Brief
Which lines below hold the word "lambda"? Report each one.

++++ Data

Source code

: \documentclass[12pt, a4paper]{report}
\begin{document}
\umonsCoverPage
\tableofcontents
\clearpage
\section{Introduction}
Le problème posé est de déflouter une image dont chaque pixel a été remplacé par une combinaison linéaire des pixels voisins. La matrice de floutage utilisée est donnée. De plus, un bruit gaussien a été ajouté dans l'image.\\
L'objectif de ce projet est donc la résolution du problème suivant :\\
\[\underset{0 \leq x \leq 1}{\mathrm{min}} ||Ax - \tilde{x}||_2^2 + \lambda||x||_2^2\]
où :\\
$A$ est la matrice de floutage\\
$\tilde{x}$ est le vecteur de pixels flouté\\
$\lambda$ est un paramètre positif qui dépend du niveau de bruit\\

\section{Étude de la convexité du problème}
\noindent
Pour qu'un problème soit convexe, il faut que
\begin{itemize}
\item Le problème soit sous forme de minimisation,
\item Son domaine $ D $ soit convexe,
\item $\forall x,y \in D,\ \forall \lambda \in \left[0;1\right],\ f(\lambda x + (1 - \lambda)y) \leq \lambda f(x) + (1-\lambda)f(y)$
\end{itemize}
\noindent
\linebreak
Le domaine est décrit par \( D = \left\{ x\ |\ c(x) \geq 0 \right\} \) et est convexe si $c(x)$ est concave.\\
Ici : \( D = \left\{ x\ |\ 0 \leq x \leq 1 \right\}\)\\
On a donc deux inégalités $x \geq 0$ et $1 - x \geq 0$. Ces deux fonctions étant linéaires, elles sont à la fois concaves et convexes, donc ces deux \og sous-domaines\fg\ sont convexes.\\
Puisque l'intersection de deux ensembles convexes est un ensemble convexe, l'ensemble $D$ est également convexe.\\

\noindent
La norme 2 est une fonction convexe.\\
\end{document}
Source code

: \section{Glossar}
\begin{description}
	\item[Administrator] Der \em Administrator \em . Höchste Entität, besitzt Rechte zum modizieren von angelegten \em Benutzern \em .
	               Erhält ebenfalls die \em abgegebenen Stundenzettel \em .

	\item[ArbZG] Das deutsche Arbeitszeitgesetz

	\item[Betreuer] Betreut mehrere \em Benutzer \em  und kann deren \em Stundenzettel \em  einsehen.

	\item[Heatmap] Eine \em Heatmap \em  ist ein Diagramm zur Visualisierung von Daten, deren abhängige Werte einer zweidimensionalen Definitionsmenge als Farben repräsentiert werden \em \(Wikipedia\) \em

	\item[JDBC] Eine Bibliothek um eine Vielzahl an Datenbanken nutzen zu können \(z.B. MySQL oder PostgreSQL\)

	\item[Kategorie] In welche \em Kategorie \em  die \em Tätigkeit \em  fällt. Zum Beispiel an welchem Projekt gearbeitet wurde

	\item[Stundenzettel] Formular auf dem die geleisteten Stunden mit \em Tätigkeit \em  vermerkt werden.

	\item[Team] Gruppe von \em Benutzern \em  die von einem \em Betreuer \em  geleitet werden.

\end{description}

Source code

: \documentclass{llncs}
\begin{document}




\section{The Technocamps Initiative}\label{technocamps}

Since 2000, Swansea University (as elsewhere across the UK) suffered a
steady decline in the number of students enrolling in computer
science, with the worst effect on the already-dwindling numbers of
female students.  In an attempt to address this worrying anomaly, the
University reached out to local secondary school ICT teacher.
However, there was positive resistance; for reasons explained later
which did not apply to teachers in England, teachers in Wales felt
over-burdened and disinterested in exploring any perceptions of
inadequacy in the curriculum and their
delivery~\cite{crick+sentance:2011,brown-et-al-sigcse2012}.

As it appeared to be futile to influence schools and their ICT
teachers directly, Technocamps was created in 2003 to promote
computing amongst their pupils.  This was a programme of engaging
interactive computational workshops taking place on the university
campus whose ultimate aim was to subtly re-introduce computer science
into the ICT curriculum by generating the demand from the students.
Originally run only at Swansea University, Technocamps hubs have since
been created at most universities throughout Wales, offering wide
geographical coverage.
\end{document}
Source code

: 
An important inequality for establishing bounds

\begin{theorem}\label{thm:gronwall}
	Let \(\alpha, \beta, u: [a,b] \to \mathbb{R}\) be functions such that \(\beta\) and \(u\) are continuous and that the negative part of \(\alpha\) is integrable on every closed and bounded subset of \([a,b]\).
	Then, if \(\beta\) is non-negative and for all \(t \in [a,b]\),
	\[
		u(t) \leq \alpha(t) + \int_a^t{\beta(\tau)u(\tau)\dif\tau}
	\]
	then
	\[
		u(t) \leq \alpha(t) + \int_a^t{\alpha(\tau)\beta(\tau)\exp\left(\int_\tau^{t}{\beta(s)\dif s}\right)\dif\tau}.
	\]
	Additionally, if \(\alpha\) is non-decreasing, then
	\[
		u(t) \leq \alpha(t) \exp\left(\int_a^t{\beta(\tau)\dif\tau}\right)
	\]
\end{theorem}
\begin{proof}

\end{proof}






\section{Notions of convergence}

++++++++

Exercise answer
\[\underset{0 \leq x \leq 1}{\mathrm{min}} ||Ax - \tilde{x}||_2^2 + \lambda||x||_2^2\]
$\lambda$ est un paramètre positif qui dépend du niveau de bruit\\
\item $\forall x,y \in D,\ \forall \lambda \in \left[0;1\right],\ f(\lambda x + (1 - \lambda)y) \leq \lambda f(x) + (1-\lambda)f(y)$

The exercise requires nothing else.